Le prestige des salons de Mme de Montcalm et de Mme de
Duras était tel que Talleyrand les avait surnommés « les deux
chambres112 ». Et, de fait, Claire n’hésita pas à se servir de son
réseau social pour seconder les ambitions politiques de
Chateaubriand. Avec la ténacité, la lucidité, la cohérence,
l’intelligence politique indispensables pour compenser les
caprices, les sautes d’humeur, les prétentions déraisonnables de
son protégé, perpétuellement insatisfait, elle sut obtenir d’un
Louis XVIII méfiant et récalcitrant et de ses ministres que
l’écrivain, élevé à la pairie, siégeât dans leur chambre ; qu’il fût
nommé ambassadeur à Stockholm ; puis, en décembre 1820,
avant même d’avoir rejoint son premier poste, ambassadeur à
Berlin ; qu’en avril 1822 il passât à Londres ; qu’en septembre de
cette même année il fût envoyé comme ministre plénipotentiaire
au congrès de Vérone ; et, enfin, qu’il fût nommé ministre des
Affaires étrangères – charge qu’il allait occuper du 28 décembre
1822 au 6 juin 1824.
Il y a lieu de se demander si Mme de Duras était
véritablement sincère lorsque, dans l’un de ses nombreux
réquisitoires contre l’égoïsme et l’ingratitude de l’Enchanteur, elle
lui écrivait : « Quand je sens tant de sincérité, tant de dévouement
dans mon cœur pour vous, que je pense que depuis quinze ans, je
préfère ce qui est à vous à ce qui est à moi, que vos intérêts et vos
affaires passent mille fois avant les miennes, et tout cela
naturellement, sans que j’aie le moindre mérite, et que je pense
que vous ne ferez pas le sacrifice le plus léger pour moi, je
m’indigne contre moi-même, de ma folie113. » Ou bien si son
indignation ne tenait pas plutôt au fait que, n’ayant jamais
distingué « ce qui est à vous » et « ce qui est à moi », elle trouvait
inacceptable que Chateaubriand pût laisser d’autres s’immiscer
dans leur entreprise commune.
Dès le début de leur relation, Mme de Duras avait clairement
fait entendre qu’elle n’admettait pas de rivales en matière d’amitié,
mais, avec le retour des Bourbons et cette nouvelle position de
prestige qu’elle occupait à la cour, son rôle de sœur, d’amie, de
confidente s’était enrichi de celui de mentor politique, et ses
rapports avec l’écrivain s’étaient encore resserrés. « Mme de
Duras était ambitieuse pour moi : elle seule a connu d’abord ce
que je pouvais valoir en politique114 », devait admettre
Chateaubriand après sa mort. Leur correspondance en témoigne
éloquemment : « revenez, s’il vous est possible. Je ne puis rien
faire sans vous115 » ; « Vous pouvez tout ce que vous voulez116 » ;
« j’ai répété vos leçons […]. Vous êtes admirable117 » ; « Vous étiez
faite pour gouverner le monde. Vous avez le cerveau du cardinal
de Richelieu, et votre prose vaut davantage que ses vers118. »
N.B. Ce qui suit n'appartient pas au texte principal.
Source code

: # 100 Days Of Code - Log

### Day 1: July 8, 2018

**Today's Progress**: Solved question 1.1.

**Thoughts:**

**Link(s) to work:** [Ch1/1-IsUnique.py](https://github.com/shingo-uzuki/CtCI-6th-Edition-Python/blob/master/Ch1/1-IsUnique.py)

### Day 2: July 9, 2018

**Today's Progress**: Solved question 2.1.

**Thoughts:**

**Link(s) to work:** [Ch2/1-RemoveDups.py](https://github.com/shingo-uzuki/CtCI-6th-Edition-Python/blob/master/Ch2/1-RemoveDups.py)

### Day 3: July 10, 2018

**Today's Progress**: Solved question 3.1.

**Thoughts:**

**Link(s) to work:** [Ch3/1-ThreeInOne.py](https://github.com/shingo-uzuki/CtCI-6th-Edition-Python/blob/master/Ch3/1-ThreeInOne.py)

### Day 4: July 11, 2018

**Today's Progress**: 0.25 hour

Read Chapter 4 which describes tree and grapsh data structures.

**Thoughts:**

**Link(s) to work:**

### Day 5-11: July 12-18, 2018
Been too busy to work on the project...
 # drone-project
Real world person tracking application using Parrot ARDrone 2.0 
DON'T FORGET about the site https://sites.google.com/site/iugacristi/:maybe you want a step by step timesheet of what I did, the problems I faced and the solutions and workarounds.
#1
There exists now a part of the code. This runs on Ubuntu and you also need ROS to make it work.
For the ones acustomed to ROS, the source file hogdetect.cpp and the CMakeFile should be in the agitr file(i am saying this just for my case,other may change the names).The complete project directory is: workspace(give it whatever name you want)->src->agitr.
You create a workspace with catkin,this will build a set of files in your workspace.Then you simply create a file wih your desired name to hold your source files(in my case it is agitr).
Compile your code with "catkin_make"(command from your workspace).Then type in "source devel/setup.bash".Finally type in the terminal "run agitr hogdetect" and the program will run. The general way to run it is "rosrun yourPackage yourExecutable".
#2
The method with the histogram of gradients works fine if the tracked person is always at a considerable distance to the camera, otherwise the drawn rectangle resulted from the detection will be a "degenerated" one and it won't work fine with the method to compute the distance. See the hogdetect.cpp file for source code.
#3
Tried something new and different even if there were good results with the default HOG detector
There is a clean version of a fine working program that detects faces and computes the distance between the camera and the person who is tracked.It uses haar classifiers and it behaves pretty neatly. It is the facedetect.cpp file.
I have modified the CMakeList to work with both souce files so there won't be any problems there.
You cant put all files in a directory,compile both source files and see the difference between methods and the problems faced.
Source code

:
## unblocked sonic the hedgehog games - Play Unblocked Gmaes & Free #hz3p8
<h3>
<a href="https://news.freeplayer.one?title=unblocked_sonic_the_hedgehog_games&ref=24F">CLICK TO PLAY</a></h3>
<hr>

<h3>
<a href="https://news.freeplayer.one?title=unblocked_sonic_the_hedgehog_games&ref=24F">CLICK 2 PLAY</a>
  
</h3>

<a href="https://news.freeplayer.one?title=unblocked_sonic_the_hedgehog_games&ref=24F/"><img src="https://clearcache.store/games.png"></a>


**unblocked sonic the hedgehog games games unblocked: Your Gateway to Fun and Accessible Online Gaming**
Mme de Duras était bien consciente de l’importance de son rôle,
et en était fière. Le succès politique de Chateaubriand était son
œuvre, et aussi son succès personnel, comme le note Mme de
Boigne : elle en tirait une satisfaction telle qu’elle laissa entendre
à tous ce que l’écrivain lui devait, en lui imposant de prendre son
gendre comme collaborateur, dès sa nomination à la tête du
ministère des Affaires étrangères119.
Mais dans les derniers mois de 1820, alors que
Chateaubriand s’apprêtait à partir pour son ambassade à Berlin,
lorsque tout l’autorisait à croire qu’elle s’était définitivement
assuré cette « première place » tant désirée, Mme de Duras eut la
douleur de découvrir que cette place lui était usurpée par une
rivale des plus redoutables. Depuis deux ans l’écrivain était
l’amant secret de Mme Récamier ; il ne lui suffisait pas d’éprouver
la gloire d’avoir su se faire aimer d’elle : cet amour devait même
servir sa cause auprès de Mathieu de Montmorency, alors ministre
des Affaires étrangères. Encore très belle malgré ses quarante ans,
célèbre pour sa grâce mondaine, auréolée de la gloire d’avoir été
persécutée par Napoléon à cause de sa fidélité à Mme de Staël,
intelligente, cultivée, sensible, adorée par ses amis, Juliette
Récamier était prête à se consacrer au « grand homme » à qui elle
s’était donnée sans réserves pour la première fois dans sa vie.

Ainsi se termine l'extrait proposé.